24 December 2008 DILI, East Timor (AFP)--East Timor's president and the United Nations played down reports Wednesday that the tiny Asian nation was staggering under the weight of social and economic problems and on the brink of chaotic unrest.
The Australian daily newspaper reported this week that a confidential U.N. report found that East Timor's police and legal system, as well as economic turmoil and bitterly divided politics, risked sparking violence similar to the unrest in 2006.
The unrest, triggered by the desertion of 600 soldiers, led to fighting among police, military and gangs that killed at least 37 people and caused around 100,000 of the country's 1 million people to flee their homes.
However, President Jose Ramos-Horta said there was no sign East Timor was set to slip into anarchy again.
"It's better if I read what (The Australian) is saying first, but I do want to say the situation in Timor-Leste is very calm.
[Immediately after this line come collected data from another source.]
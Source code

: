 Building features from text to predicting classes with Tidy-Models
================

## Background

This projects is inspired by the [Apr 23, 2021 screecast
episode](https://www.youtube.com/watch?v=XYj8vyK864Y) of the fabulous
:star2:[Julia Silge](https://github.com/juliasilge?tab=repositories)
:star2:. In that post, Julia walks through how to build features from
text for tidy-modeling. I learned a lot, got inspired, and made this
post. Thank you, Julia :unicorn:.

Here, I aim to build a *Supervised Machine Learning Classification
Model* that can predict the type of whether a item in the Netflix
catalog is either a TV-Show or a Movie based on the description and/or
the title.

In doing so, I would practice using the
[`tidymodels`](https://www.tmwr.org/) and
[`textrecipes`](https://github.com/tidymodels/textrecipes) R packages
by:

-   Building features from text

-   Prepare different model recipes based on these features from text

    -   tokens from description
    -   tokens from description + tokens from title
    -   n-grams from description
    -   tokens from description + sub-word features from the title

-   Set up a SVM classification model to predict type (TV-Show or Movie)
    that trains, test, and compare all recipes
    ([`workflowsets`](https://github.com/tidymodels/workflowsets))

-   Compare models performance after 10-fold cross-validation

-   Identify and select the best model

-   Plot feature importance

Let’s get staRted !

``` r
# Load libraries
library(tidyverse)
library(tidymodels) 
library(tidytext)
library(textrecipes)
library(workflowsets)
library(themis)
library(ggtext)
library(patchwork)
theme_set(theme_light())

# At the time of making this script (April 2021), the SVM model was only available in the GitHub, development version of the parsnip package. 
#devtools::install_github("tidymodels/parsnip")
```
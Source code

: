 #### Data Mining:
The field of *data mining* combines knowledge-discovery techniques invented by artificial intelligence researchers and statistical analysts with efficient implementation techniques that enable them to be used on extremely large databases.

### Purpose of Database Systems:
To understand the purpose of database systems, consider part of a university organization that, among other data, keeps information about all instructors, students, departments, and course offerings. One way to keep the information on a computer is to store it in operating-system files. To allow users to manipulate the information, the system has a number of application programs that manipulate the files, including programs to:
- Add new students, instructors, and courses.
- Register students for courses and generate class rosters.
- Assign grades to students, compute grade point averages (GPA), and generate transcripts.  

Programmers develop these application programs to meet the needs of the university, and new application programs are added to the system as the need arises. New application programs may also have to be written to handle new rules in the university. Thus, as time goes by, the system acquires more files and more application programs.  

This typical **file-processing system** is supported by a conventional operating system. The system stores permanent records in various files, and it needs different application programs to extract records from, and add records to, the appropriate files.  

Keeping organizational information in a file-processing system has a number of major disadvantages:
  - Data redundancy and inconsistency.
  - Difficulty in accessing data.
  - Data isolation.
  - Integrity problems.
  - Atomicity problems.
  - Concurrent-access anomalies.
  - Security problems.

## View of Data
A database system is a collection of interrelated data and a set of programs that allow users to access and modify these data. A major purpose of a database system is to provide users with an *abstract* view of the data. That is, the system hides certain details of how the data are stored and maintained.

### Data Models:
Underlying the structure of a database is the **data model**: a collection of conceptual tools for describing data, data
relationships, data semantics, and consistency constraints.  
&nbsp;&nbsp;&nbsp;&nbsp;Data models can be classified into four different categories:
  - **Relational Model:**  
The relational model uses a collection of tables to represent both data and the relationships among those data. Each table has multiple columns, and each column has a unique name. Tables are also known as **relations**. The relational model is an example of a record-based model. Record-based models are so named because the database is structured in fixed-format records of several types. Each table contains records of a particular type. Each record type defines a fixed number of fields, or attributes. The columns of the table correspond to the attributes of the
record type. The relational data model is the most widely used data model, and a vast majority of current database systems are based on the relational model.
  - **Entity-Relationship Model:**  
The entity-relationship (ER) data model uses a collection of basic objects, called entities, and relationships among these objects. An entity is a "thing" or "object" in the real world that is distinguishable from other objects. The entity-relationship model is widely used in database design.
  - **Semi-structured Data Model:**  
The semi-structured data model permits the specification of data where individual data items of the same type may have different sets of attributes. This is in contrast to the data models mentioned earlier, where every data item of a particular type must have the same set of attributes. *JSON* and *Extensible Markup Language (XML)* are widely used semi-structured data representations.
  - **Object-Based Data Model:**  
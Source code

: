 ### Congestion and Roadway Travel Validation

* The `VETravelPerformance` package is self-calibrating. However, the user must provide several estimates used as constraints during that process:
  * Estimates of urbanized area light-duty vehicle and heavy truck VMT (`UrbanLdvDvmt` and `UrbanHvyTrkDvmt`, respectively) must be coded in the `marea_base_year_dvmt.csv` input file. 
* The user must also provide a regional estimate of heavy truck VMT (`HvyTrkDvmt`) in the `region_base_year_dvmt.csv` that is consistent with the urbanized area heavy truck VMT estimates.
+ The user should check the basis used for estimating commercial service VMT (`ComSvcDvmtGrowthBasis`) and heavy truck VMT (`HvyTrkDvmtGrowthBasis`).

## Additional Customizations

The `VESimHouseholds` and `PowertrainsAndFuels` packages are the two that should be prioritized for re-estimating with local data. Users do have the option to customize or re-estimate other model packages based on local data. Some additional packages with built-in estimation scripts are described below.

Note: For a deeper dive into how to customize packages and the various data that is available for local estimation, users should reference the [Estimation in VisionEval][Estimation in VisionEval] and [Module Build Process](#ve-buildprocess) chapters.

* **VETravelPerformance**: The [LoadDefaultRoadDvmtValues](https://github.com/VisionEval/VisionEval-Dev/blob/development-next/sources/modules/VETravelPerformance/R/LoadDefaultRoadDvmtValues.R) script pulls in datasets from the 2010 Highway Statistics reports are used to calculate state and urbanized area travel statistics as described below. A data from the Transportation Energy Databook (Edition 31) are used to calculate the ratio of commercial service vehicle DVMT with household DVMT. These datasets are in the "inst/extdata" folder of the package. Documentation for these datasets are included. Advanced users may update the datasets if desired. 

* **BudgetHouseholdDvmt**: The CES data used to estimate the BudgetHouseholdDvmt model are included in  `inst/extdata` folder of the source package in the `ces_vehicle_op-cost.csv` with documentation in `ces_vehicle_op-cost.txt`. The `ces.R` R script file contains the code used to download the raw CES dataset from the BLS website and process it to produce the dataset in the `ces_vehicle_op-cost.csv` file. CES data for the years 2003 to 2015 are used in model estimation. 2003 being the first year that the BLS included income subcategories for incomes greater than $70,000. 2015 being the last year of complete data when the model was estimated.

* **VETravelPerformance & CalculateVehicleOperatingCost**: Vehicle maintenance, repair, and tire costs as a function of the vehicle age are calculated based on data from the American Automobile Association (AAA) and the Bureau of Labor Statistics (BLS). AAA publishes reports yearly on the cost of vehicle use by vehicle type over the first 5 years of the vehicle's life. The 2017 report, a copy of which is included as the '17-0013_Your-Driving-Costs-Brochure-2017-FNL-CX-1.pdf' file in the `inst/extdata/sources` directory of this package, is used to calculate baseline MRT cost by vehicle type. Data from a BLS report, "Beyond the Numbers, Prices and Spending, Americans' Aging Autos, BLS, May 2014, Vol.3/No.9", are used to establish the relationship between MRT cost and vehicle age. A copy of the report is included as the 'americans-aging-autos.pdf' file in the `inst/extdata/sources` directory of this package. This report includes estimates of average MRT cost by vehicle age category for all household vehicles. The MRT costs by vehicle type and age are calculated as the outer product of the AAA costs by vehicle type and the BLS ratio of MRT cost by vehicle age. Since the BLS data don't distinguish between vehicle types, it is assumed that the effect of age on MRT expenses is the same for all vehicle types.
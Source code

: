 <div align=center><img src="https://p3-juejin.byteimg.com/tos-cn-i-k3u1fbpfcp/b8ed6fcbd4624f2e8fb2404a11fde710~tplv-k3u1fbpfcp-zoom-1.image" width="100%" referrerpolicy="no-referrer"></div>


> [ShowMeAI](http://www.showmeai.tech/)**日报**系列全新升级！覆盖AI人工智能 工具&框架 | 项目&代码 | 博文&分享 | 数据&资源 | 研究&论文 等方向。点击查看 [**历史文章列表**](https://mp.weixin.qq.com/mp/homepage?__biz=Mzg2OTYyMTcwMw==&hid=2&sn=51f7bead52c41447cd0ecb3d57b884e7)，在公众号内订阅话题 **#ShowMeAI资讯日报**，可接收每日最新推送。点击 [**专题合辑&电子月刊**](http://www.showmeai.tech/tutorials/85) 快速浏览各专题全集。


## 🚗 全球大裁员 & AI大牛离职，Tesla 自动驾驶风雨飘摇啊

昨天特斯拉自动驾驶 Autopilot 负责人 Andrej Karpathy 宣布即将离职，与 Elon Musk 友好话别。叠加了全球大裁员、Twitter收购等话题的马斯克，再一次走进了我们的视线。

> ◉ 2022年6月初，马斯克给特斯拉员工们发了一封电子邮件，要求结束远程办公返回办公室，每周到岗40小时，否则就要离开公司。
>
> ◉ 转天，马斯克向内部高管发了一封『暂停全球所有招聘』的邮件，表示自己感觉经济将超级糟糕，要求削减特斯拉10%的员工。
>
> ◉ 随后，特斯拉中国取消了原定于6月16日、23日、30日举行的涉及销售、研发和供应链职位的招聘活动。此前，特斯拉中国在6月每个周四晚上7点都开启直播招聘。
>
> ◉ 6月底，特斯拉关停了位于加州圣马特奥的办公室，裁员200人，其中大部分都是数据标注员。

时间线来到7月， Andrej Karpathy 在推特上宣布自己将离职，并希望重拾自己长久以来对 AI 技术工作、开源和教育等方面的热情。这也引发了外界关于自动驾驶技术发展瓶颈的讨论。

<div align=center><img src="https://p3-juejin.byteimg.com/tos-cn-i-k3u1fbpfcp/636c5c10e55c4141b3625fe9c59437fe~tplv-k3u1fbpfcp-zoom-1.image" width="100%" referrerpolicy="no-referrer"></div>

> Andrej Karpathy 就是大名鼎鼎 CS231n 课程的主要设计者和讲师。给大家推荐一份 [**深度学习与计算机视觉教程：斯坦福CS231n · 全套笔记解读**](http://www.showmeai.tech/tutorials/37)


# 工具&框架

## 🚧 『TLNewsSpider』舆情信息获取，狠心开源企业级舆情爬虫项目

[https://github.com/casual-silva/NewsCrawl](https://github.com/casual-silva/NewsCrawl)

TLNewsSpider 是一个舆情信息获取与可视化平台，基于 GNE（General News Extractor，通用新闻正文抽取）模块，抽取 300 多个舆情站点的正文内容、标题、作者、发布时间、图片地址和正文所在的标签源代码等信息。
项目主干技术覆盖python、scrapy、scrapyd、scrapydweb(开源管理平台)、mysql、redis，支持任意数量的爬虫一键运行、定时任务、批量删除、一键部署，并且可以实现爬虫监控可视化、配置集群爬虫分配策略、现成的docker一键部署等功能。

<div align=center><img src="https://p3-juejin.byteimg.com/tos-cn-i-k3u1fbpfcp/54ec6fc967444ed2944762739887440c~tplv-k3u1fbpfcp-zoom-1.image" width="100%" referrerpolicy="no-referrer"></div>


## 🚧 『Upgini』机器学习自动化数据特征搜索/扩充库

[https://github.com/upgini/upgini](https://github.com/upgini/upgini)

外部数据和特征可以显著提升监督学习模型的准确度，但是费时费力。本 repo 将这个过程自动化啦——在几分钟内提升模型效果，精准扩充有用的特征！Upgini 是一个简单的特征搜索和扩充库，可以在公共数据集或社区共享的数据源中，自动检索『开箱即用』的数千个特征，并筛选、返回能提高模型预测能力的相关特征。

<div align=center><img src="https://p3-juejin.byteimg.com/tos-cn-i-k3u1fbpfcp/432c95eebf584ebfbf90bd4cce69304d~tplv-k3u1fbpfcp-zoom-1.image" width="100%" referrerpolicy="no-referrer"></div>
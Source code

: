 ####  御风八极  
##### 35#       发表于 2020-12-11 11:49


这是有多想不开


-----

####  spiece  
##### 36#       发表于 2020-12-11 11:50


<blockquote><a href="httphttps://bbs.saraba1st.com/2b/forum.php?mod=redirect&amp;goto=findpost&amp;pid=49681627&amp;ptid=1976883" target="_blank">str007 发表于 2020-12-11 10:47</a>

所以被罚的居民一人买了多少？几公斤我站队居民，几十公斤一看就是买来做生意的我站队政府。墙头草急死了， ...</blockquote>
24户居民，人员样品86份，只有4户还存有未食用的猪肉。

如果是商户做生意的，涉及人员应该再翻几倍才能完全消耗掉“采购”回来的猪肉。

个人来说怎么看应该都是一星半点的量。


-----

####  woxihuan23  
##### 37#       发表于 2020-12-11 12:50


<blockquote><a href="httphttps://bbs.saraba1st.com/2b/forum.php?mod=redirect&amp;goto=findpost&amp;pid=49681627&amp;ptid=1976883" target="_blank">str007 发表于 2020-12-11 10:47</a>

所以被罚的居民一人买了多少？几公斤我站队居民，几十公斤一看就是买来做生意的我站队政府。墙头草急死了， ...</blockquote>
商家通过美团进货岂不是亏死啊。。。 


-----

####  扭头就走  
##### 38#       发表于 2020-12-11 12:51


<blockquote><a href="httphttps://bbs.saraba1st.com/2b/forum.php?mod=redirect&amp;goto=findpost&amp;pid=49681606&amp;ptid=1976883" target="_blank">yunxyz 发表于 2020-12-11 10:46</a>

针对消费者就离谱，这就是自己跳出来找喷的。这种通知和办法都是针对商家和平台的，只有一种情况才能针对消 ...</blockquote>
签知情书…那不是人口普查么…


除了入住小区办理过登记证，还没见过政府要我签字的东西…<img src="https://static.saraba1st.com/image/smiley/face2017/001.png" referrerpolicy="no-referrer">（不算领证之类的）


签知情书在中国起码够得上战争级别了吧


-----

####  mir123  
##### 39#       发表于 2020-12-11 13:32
There has been extraordinary progress on every front," Ramos-Horta said.
"I believe that peace is gaining root in Timor-Leste, and anyone who suggests otherwise is either misinformed or pessimistic, or they want Timor to remain unstable so that they can have influence here," he said.
The U.N. mission in East Timor, or UNMIT, which was established in the country following the 2006 violence, refused to confirm or deny the existence of the confidential report, but said East Timor is progressing toward peace and stability.
"In UNMIT's view, we can say clearly that we feel very good about the progress that has been made in Timor in 2008 and the resiliency demonstrated by the Timorese people in a year that started with great challenge," acting special representative Finn Reske-Nielsen said in a statement.
"The country is at peace and the people of Timor-Leste are ready to celebrate the Christmas holidays in a calm and dignified manner," he said.
East Timor gained formal independence in 2002 after a bloody 24-year occupation by neighbor Indonesia that led to the deaths of up to 200,000 people.